• Assignment
Pictures must be kept out of the copy. Every entry is to be duplicated exactly.

(Pictures paired with source code)
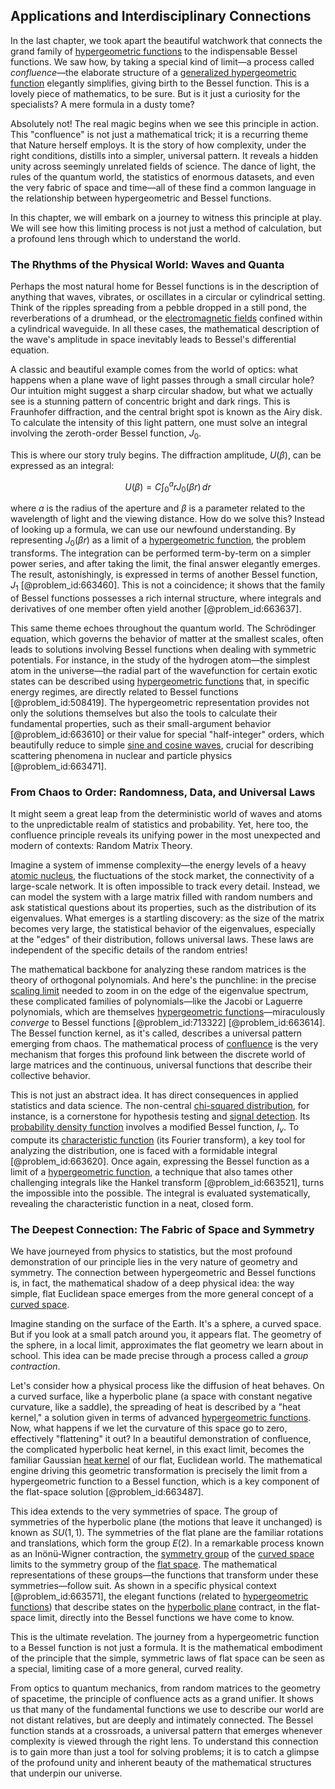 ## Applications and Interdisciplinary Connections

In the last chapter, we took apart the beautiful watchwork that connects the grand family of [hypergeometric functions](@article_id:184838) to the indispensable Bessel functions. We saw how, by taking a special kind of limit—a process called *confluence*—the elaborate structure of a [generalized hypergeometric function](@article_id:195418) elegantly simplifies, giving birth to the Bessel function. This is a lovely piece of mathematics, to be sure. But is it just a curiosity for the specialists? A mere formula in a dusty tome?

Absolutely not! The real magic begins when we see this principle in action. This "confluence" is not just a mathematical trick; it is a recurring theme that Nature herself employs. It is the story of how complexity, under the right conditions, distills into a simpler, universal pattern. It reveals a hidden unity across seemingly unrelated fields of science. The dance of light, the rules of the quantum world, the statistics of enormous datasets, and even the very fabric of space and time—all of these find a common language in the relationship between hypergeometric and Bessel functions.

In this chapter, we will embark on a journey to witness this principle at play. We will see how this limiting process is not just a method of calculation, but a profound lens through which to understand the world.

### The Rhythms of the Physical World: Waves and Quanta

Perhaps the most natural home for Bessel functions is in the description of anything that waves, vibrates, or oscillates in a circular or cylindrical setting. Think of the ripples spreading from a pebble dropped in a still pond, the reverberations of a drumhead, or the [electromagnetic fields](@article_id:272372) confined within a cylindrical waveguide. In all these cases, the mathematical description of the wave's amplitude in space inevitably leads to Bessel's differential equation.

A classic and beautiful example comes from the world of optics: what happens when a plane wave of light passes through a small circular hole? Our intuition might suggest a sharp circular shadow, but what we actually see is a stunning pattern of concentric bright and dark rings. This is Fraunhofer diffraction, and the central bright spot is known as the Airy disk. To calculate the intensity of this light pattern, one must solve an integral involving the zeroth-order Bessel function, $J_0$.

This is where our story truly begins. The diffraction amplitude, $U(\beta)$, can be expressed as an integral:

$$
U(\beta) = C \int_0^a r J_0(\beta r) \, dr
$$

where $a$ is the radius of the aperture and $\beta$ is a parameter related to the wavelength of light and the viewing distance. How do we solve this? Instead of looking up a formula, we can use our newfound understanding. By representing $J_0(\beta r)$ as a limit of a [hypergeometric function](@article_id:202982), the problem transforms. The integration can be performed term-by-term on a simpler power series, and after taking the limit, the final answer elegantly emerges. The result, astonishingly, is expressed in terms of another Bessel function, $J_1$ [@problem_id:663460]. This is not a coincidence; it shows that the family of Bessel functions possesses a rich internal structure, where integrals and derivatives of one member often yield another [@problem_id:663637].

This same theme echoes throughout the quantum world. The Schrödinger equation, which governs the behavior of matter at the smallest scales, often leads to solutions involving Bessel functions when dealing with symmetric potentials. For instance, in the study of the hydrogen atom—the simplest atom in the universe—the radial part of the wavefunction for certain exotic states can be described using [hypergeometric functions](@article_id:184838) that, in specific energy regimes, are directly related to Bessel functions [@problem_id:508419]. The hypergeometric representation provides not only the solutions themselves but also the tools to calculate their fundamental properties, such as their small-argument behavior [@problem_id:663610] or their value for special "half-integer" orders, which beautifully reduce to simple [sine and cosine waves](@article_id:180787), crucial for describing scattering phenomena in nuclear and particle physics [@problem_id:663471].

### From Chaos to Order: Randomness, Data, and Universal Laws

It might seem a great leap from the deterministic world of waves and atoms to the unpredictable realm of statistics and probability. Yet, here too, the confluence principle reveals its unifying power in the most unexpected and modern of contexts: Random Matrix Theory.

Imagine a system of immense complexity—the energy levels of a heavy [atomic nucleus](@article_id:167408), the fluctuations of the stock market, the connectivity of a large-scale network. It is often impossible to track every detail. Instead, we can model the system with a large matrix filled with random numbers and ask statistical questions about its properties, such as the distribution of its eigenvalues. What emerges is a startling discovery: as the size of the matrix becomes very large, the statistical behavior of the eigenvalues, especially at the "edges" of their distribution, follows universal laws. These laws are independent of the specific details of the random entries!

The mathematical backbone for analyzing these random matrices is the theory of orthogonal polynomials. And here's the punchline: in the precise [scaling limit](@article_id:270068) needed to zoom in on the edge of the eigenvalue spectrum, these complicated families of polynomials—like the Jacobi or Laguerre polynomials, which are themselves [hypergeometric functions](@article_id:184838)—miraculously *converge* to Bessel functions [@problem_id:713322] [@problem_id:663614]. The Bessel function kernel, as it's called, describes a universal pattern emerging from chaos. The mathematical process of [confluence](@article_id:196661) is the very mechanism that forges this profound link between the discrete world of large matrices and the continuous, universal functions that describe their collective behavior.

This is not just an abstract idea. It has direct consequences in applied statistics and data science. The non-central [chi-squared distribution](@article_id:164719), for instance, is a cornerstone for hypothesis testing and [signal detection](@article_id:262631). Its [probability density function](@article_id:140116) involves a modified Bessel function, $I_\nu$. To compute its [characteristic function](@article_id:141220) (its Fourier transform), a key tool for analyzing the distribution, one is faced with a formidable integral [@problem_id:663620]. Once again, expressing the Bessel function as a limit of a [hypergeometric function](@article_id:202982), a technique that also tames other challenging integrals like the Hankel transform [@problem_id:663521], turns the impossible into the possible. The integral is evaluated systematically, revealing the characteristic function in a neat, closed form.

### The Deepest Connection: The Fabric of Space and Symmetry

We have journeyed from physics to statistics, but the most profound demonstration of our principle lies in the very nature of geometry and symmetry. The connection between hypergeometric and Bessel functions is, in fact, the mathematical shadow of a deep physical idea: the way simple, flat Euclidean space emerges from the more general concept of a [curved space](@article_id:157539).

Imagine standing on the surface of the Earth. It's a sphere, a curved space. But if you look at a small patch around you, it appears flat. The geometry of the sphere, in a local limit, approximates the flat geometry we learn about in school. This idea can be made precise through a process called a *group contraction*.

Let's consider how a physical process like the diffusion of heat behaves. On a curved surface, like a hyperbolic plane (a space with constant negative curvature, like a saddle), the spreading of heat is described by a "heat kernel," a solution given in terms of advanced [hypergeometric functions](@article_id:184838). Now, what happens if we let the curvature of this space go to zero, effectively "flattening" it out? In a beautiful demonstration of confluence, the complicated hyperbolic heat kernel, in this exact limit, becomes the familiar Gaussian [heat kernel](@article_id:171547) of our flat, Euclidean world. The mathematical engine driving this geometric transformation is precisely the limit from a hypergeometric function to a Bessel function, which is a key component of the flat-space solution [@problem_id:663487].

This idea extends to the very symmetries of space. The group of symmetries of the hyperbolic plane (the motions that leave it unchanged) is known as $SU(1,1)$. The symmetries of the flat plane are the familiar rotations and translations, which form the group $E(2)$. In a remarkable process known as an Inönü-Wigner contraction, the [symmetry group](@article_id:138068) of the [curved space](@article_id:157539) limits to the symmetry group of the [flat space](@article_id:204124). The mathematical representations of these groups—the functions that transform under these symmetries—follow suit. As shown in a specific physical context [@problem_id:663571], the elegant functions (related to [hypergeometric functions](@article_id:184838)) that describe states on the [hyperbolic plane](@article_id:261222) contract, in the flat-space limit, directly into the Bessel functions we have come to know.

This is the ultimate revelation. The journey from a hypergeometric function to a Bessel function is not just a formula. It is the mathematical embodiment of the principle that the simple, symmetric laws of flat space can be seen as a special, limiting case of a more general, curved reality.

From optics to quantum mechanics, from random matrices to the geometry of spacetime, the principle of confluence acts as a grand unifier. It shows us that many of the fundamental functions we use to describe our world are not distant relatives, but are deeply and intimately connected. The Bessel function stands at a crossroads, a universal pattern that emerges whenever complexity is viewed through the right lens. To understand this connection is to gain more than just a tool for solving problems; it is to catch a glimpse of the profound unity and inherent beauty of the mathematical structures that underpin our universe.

• Answer
 ## Applications and Interdisciplinary Connections

In the last chapter, we took apart the beautiful watchwork that connects the grand family of [hypergeometric functions](@article_id:184838) to the indispensable Bessel functions. We saw how, by taking a special kind of limit—a process called *confluence*—the elaborate structure of a [generalized hypergeometric function](@article_id:195418) elegantly simplifies, giving birth to the Bessel function. This is a lovely piece of mathematics, to be sure. But is it just a curiosity for the specialists? A mere formula in a dusty tome?

Absolutely not! The real magic begins when we see this principle in action. This "confluence" is not just a mathematical trick; it is a recurring theme that Nature herself employs. It is the story of how complexity, under the right conditions, distills into a simpler, universal pattern. It reveals a hidden unity across seemingly unrelated fields of science. The dance of light, the rules of the quantum world, the statistics of enormous datasets, and even the very fabric of space and time—all of these find a common language in the relationship between hypergeometric and Bessel functions.

In this chapter, we will embark on a journey to witness this principle at play. We will see how this limiting process is not just a method of calculation, but a profound lens through which to understand the world.

### The Rhythms of the Physical World: Waves and Quanta

Perhaps the most natural home for Bessel functions is in the description of anything that waves, vibrates, or oscillates in a circular or cylindrical setting. Think of the ripples spreading from a pebble dropped in a still pond, the reverberations of a drumhead, or the [electromagnetic fields](@article_id:272372) confined within a cylindrical waveguide. In all these cases, the mathematical description of the wave's amplitude in space inevitably leads to Bessel's differential equation.

A classic and beautiful example comes from the world of optics: what happens when a plane wave of light passes through a small circular hole? Our intuition might suggest a sharp circular shadow, but what we actually see is a stunning pattern of concentric bright and dark rings. This is Fraunhofer diffraction, and the central bright spot is known as the Airy disk. To calculate the intensity of this light pattern, one must solve an integral involving the zeroth-order Bessel function, $J_0$.

This is where our story truly begins. The diffraction amplitude, $U(\beta)$, can be expressed as an integral:

$$
U(\beta) = C \int_0^a r J_0(\beta r) \, dr
$$

where $a$ is the radius of the aperture and $\beta$ is a parameter related to the wavelength of light and the viewing distance. How do we solve this? Instead of looking up a formula, we can use our newfound understanding. By representing $J_0(\beta r)$ as a limit of a [hypergeometric function](@article_id:202982), the problem transforms. The integration can be performed term-by-term on a simpler power series, and after taking the limit, the final answer elegantly emerges. The result, astonishingly, is expressed in terms of another Bessel function, $J_1$ [@problem_id:663460]. This is not a coincidence; it shows that the family of Bessel functions possesses a rich internal structure, where integrals and derivatives of one member often yield another [@problem_id:663637].

This same theme echoes throughout the quantum world. The Schrödinger equation, which governs the behavior of matter at the smallest scales, often leads to solutions involving Bessel functions when dealing with symmetric potentials. For instance, in the study of the hydrogen atom—the simplest atom in the universe—the radial part of the wavefunction for certain exotic states can be described using [hypergeometric functions](@article_id:184838) that, in specific energy regimes, are directly related to Bessel functions [@problem_id:508419]. The hypergeometric representation provides not only the solutions themselves but also the tools to calculate their fundamental properties, such as their small-argument behavior [@problem_id:663610] or their value for special "half-integer" orders, which beautifully reduce to simple [sine and cosine waves](@article_id:180787), crucial for describing scattering phenomena in nuclear and particle physics [@problem_id:663471].

### From Chaos to Order: Randomness, Data, and Universal Laws

It might seem a great leap from the deterministic world of waves and atoms to the unpredictable realm of statistics and probability. Yet, here too, the confluence principle reveals its unifying power in the most unexpected and modern of contexts: Random Matrix Theory.

Imagine a system of immense complexity—the energy levels of a heavy [atomic nucleus](@article_id:167408), the fluctuations of the stock market, the connectivity of a large-scale network. It is often impossible to track every detail. Instead, we can model the system with a large matrix filled with random numbers and ask statistical questions about its properties, such as the distribution of its eigenvalues. What emerges is a startling discovery: as the size of the matrix becomes very large, the statistical behavior of the eigenvalues, especially at the "edges" of their distribution, follows universal laws. These laws are independent of the specific details of the random entries!

The mathematical backbone for analyzing these random matrices is the theory of orthogonal polynomials. And here's the punchline: in the precise [scaling limit](@article_id:270068) needed to zoom in on the edge of the eigenvalue spectrum, these complicated families of polynomials—like the Jacobi or Laguerre polynomials, which are themselves [hypergeometric functions](@article_id:184838)—miraculously *converge* to Bessel functions [@problem_id:713322] [@problem_id:663614]. The Bessel function kernel, as it's called, describes a universal pattern emerging from chaos. The mathematical process of [confluence](@article_id:196661) is the very mechanism that forges this profound link between the discrete world of large matrices and the continuous, universal functions that describe their collective behavior.

This is not just an abstract idea. It has direct consequences in applied statistics and data science. The non-central [chi-squared distribution](@article_id:164719), for instance, is a cornerstone for hypothesis testing and [signal detection](@article_id:262631). Its [probability density function](@article_id:140116) involves a modified Bessel function, $I_\nu$. To compute its [characteristic function](@article_id:141220) (its Fourier transform), a key tool for analyzing the distribution, one is faced with a formidable integral [@problem_id:663620]. Once again, expressing the Bessel function as a limit of a [hypergeometric function](@article_id:202982), a technique that also tames other challenging integrals like the Hankel transform [@problem_id:663521], turns the impossible into the possible. The integral is evaluated systematically, revealing the characteristic function in a neat, closed form.

### The Deepest Connection: The Fabric of Space and Symmetry

We have journeyed from physics to statistics, but the most profound demonstration of our principle lies in the very nature of geometry and symmetry. The connection between hypergeometric and Bessel functions is, in fact, the mathematical shadow of a deep physical idea: the way simple, flat Euclidean space emerges from the more general concept of a [curved space](@article_id:157539).

Imagine standing on the surface of the Earth. It's a sphere, a curved space. But if you look at a small patch around you, it appears flat. The geometry of the sphere, in a local limit, approximates the flat geometry we learn about in school. This idea can be made precise through a process called a *group contraction*.

Let's consider how a physical process like the diffusion of heat behaves. On a curved surface, like a hyperbolic plane (a space with constant negative curvature, like a saddle), the spreading of heat is described by a "heat kernel," a solution given in terms of advanced [hypergeometric functions](@article_id:184838). Now, what happens if we let the curvature of this space go to zero, effectively "flattening" it out? In a beautiful demonstration of confluence, the complicated hyperbolic heat kernel, in this exact limit, becomes the familiar Gaussian [heat kernel](@article_id:171547) of our flat, Euclidean world. The mathematical engine driving this geometric transformation is precisely the limit from a hypergeometric function to a Bessel function, which is a key component of the flat-space solution [@problem_id:663487].

This idea extends to the very symmetries of space. The group of symmetries of the hyperbolic plane (the motions that leave it unchanged) is known as $SU(1,1)$. The symmetries of the flat plane are the familiar rotations and translations, which form the group $E(2)$. In a remarkable process known as an Inönü-Wigner contraction, the [symmetry group](@article_id:138068) of the [curved space](@article_id:157539) limits to the symmetry group of the [flat space](@article_id:204124). The mathematical representations of these groups—the functions that transform under these symmetries—follow suit. As shown in a specific physical context [@problem_id:663571], the elegant functions (related to [hypergeometric functions](@article_id:184838)) that describe states on the [hyperbolic plane](@article_id:261222) contract, in the flat-space limit, directly into the Bessel functions we have come to know.

This is the ultimate revelation. The journey from a hypergeometric function to a Bessel function is not just a formula. It is the mathematical embodiment of the principle that the simple, symmetric laws of flat space can be seen as a special, limiting case of a more general, curved reality.

From optics to quantum mechanics, from random matrices to the geometry of spacetime, the principle of confluence acts as a grand unifier. It shows us that many of the fundamental functions we use to describe our world are not distant relatives, but are deeply and intimately connected. The Bessel function stands at a crossroads, a universal pattern that emerges whenever complexity is viewed through the right lens. To understand this connection is to gain more than just a tool for solving problems; it is to catch a glimpse of the profound unity and inherent beauty of the mathematical structures that underpin our universe.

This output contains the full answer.